Note: MLP companies such as Calumet Specialty Products have units and pay distributions. The words stock, shares and dividends may be used here with the understanding that the rules of MLP units apply including the tax consequences of investing in MLP units.
Sorting Out the Parts
Energy Transfer Equity, hereafter referred to as ETE, is primarily the general partner of Energy Transfer Partners - ETP. However, recent acquisitions by the Energy Transfer duo have muddied up the waters of how the two are organized. Here is a breakdown of the major holdings for the two.
- ETP holds the midstream Energy Transfer assets which are primarily natural gas gathering and transportation pipelines, treating and processing assets, and storage facilities.
- ETP holds the general partner, incentive distribution rights - IDRs, and 32.4% of the LP units of Sunoco Logistics Partners L.P. (SXL), acquired with the Sunoco acquisition completed in the fourth quarter of 2012.
- ETE holds the GP and IDR rights of ETP plus about 50 million LP units.
- ETE holds the GP and IDR rights of Regency Energy Partners LP (RGP) and 26 million of the LP units.
- ETP and Regency Energy Partners jointly own the Lone Star NGL storage, fractionation and transportation assets on a 70/30 split.
- The corporate parts of the recent Sunoco and Southern Union purchases have been dumped into a holding company called Holdco, Inc. ETP owns 60% of Holdco and ETE the remaining 40%.
Lots of Growth, But Flat Results
The Energy Transfer companies have been adding assets at a rapid clip through both expansion and acquisition. The growth can be seen through the increase in outstanding units. From the end of 2009 through the end of 2012, the number of ETP units increased by 48% and the number of ETE units grew by 20%. Equity issues are usually accompanied by a similar amount of new debt, so these companies have invested a lot of capital over the last four years.
Yet with all of the growth in assets, ETP has not increased the quarterly distribution rate since the fourth quarter of 2007. ETE had been increasing its dividend pretty steadily until the second quarter of 2011. The penny or 1.5% increase for the 2012 fourth quarter distribution was the first hike for ETE in 6 quarters.
In spite of the flat distribution rates, the two companies managed to payout more than reported distributable cash for both 2011 and 2012. For 2011, ETP reported DCF of $1.153 billion and $1.239 billion was paid to partners and non-controlling interests. For 2012, the numbers were $1.488 billion and $1.595 billion, respectively. ETE reported $511 million of DCF and $545 million of total distributions in 2011. For 2012 the numbers were $668 million and $704 million.
Over the last two years, ETP and ETE have not been able to turn asset growth into distribution growth, which is the mechanism for an MLP to let investors participate in the growth. Two items from the recent fourth quarter conference call caught my eye/ear. The first is from the concluding remarks in of the prepared materials:
"In closing, we stated in our goals at our November 2012 investor conference to growth ETP's distribution rate in 2013 to simplify our organizational structure and to extract more value from our expanded asset base."

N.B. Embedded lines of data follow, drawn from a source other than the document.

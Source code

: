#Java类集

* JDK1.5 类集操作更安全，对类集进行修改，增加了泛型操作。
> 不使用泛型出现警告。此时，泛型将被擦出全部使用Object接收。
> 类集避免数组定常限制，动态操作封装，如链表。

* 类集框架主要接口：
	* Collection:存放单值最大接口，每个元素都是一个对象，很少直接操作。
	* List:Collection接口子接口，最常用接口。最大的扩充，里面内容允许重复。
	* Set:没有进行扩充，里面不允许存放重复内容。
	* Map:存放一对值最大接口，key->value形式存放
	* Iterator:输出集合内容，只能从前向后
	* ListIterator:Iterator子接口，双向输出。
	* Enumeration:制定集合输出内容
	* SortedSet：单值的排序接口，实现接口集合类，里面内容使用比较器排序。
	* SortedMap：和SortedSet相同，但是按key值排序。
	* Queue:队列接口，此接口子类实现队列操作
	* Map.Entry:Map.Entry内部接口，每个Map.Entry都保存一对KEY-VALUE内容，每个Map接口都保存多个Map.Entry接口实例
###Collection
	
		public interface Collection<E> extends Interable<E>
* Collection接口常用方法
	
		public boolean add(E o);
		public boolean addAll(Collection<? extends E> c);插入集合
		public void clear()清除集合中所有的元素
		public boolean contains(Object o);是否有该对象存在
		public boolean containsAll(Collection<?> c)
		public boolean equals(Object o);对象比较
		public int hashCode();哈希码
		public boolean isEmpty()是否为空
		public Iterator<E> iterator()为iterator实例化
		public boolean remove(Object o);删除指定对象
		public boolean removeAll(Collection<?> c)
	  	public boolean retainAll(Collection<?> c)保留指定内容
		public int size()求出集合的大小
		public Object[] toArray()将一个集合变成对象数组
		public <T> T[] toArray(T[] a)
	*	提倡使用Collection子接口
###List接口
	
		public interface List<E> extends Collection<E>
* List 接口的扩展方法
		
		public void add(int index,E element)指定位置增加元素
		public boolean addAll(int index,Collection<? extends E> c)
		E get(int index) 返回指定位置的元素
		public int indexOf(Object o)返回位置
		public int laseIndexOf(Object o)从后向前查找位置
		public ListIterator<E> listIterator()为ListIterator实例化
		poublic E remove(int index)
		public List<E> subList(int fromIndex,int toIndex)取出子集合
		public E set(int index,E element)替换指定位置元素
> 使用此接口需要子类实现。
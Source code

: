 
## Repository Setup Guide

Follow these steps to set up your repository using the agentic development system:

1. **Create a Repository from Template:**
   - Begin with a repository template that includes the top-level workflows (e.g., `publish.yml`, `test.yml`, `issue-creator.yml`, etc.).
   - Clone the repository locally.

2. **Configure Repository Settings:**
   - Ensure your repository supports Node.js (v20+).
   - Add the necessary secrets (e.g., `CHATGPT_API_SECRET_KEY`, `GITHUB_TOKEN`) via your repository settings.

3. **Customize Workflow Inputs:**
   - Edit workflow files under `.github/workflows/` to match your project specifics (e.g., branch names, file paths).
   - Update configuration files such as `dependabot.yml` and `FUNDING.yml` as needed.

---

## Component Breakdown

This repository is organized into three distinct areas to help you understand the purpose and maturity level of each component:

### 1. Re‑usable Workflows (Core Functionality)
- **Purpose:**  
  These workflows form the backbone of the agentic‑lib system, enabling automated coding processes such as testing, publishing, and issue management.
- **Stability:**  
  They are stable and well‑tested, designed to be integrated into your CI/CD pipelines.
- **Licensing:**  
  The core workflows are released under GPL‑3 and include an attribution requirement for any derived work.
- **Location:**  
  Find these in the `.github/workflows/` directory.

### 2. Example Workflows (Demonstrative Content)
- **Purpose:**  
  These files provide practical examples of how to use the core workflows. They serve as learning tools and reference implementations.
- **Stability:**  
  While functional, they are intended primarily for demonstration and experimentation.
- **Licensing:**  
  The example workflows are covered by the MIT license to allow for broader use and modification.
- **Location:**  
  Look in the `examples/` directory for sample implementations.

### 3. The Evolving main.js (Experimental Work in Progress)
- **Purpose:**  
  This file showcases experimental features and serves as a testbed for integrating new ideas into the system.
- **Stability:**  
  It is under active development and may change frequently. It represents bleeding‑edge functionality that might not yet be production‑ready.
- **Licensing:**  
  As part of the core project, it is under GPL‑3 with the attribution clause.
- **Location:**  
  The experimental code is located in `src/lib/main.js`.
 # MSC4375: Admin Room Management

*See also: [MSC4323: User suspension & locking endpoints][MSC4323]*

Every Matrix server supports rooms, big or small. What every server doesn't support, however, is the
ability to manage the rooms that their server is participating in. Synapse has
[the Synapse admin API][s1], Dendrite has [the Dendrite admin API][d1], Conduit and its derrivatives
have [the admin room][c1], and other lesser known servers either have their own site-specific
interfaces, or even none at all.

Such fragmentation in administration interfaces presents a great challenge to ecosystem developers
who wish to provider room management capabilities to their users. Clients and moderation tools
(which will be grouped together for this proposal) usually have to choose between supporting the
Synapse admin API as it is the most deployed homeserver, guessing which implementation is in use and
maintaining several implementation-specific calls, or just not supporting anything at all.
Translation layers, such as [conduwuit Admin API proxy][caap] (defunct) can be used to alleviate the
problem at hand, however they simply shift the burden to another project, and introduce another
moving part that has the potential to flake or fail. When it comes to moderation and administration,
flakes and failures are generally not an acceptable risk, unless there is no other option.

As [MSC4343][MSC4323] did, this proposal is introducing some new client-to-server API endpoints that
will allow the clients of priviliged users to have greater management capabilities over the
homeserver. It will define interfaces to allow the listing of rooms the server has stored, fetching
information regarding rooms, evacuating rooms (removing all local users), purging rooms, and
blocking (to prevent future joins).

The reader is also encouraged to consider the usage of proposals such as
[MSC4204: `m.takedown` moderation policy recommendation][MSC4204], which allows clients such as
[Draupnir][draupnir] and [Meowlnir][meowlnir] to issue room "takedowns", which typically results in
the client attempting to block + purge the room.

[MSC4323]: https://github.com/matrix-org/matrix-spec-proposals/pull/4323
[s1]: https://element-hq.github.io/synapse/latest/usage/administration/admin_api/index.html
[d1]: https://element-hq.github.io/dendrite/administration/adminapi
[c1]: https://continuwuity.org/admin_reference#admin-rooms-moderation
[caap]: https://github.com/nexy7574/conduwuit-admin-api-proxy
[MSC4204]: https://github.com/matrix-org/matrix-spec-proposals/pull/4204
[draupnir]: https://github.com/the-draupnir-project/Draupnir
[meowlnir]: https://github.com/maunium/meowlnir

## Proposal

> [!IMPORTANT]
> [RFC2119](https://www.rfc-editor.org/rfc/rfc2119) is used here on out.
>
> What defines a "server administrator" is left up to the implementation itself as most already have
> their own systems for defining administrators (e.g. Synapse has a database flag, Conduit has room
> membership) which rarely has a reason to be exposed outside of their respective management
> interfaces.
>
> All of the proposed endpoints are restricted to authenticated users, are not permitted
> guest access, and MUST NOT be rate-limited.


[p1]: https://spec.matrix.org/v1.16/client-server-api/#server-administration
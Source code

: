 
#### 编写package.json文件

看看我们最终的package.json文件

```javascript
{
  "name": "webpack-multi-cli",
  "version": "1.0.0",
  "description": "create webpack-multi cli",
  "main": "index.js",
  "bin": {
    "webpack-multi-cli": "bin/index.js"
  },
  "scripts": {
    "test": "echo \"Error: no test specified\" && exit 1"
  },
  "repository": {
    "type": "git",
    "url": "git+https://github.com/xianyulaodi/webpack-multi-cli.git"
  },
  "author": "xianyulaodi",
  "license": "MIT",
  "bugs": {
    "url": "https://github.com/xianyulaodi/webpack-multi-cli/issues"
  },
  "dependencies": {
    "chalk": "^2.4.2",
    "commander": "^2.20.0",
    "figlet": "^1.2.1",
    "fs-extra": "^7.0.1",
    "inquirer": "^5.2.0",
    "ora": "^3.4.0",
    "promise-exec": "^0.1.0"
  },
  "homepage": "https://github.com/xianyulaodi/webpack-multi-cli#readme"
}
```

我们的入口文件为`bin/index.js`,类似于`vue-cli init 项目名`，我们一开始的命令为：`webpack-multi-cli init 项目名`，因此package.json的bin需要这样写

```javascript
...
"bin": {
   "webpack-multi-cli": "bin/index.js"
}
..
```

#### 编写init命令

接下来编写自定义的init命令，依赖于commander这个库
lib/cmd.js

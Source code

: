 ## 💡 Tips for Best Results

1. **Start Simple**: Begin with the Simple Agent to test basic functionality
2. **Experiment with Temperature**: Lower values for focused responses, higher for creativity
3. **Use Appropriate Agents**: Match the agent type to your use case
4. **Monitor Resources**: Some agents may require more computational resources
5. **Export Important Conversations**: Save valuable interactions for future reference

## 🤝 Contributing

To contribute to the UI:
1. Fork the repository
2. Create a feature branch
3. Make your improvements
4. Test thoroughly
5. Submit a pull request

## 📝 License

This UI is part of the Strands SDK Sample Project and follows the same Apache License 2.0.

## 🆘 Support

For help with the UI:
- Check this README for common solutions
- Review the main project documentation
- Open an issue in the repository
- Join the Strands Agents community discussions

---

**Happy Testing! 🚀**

The other was an answer to an analyst question concerning the possibility of selling off the Sunoco retail business:
"...And also as we've talked about before, just the fundamental risk we take does not work to exit that business. So those businesses do not trade for a multiple that would come even close to being accretive to our unitholders to exit the business." Emphasis added.
My take away from the Sunoco comment is that ETP possibly paid too much for all of Sunoco to get their hands on the very attractive Sunoco Logistics Partners.
Another line of questioning concerned when the Energy Transfer companies expect to get back to a 1.0 to 1 coverage of the distributions. So before any dividend increases come along for ETP investors, the company must first get to a place where the current payout is covered by distributable cash flow. 2013 should be the year where ETP and ETE show that the two companies can start to ring per unit cash flow growth out of the spending spree assets acquired over the last few years. At the current distribution yields of 7.6% for ETP and 4.5% for ETE, I see no compelling value in these midstream MLP companies compared to other MLP investment options.